Howard was scratched from Friday night's game at Minnesota with a sore right shoulder, and he returned to Los Angeles to receive platelet-rich plasma treatments. It's the same injury that kept Howard out of three games in January.
The All-Star centre is day to day and planned to rejoin the Lakers in Detroit on Sunday. For a team struggling to scratch back into the Western Conference playoff race, it's the last thing Los Angeles needed.
"We got ourselves in this hole and we're the only ones that can get us out," coach Mike D'Antoni said. "There's going to be some bumps along the way and this is a big one. But we have enough guys where we can win games and we have to do that."
Howard's arrival from Orlando before the season was hailed as a return to championship contention for a Lakers team that was aging with Kobe Bryant and Gasol still the focal points. But Howard hasn't been his overpowering self very often this season. He was slowed early on while recovering from a back injury that occurred last season and is now hampered by a torn labrum that isn't going away anytime soon.
"It's always going to be there," D'Antoni said. "Even if we shut him down for two months, it's still going to be there. Once he gets hit, it's going to hurt. It's a pain thing."
Howard is still averaging 16.5 points, 11.9 rebounds and 2.4 blocks per game, but his level of intimidation and athleticism in the paint is not the same.
And the Lakers haven't been the same, either. They entered Friday night's game at 20-26, 10th in the Western Conference, and fresh off a loss to the lowly Suns.
The air of invincibility is not there, and Gasol's waning production is a big part of that. One of the most gifted post players of the last decade has been marginalized since D'Antoni replaced the fired Mike Brown, a process that culminated with Gasol being moved to a reserve role for the first time in his career.
Usually measured and level-headed in his public remarks, Gasol has not hidden his disappointment with D'Antoni's decision.
"Mike's been trying to get his philosophy through us and try to get our team to do it," Gasol said Friday. "At the same time our personnel is a little different than probably what would fit best for that kind of system. It's a work in progress. We're all trying to get a feel for each other. We're all trying to figure things out. We're all trying to win. At the same time, it's been a struggle."
Gasol is averaging a career-low 12.8 points while shooting a career-worst 44.8 per cent. He's been bothered by tendinitis in his knees, bursitis in his left elbow and a concussion.
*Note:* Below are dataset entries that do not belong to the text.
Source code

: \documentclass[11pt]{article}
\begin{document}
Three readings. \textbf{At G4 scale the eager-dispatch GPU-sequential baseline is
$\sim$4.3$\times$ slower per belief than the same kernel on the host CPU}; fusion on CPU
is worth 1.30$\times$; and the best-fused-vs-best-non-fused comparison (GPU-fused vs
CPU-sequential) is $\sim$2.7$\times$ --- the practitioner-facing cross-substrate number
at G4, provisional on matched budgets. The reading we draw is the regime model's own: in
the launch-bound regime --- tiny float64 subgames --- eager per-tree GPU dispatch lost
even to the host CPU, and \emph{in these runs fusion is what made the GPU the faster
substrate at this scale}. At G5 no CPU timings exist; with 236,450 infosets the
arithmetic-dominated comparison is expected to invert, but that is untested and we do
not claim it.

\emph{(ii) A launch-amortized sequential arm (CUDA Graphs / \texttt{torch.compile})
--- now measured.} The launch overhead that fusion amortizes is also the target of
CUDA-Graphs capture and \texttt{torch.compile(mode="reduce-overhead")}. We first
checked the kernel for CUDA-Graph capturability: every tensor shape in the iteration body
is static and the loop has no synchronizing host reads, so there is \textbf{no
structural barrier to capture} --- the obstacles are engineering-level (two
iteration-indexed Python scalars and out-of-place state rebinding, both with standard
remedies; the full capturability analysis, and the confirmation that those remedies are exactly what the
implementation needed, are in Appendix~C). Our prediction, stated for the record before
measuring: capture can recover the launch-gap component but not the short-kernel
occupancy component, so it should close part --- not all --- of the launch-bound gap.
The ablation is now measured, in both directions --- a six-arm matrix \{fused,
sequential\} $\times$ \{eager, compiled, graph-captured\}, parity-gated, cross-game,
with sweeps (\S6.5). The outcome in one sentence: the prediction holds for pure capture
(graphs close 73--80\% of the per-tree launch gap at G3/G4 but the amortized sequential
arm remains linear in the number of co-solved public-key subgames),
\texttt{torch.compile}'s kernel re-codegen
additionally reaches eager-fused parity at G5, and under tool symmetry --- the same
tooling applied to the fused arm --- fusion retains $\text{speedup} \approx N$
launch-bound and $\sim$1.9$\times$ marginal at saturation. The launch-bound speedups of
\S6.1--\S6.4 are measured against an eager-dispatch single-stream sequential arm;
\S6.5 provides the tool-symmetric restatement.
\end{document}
D'Antoni has been trying to diffuse the situation with his trademark tongue-in-cheek humour.
"I know he wants to start. I've just kind of got to coach the team the way I think is better," D'Antoni said. "It's not a personality conflict. It's not a dance contest. I like him. My dance card's open."
D'Antoni has been using Earl Clark as the starting power forward alongside Howard. He said he likes how the Lakers start with a smaller lineup.
"I still consider myself one of the best out there," Gasol said. "It's a game that you can't be too self-centred and selfish. You have to put team first and have to make it work somehow. That's what we're trying to do. We're trying to make it work and I try not to be a negative influence at all."
Timberwolves point guard Ricky Rubio defended his fellow Spaniard on Thursday, joking that if the Lakers don't want Gasol, the Wolves would take him. D'Antoni fired back, saying when Rubio coaches a team he can make those decisions. And Bryant took it a step further when asked about some of the criticism Minnesota All-Star Kevin Love has received this season.
"You can send him our way," he said.
Asked what he can do to keep Gasol from letting the disappointment affect his play, D'Antoni cracked: "Pay him $19 million. Y'all figure it out. That should help. I think it's fine. He wants to play. I've got it. And he's going to play. He's always going to be in there in the end of big games."
For one night at least, it wasn't an issue. Gasol was in the starting lineup and Bryant said it was imperative the Lakers figure out a way to get him back to being a featured part of the offence.
"We haven't used him to his full potential, everybody knows that," Bryant said. "That's something we're trying to figure out and something we'll have to do a much better job at if we want to reach our full potential as a team. We have to use him more."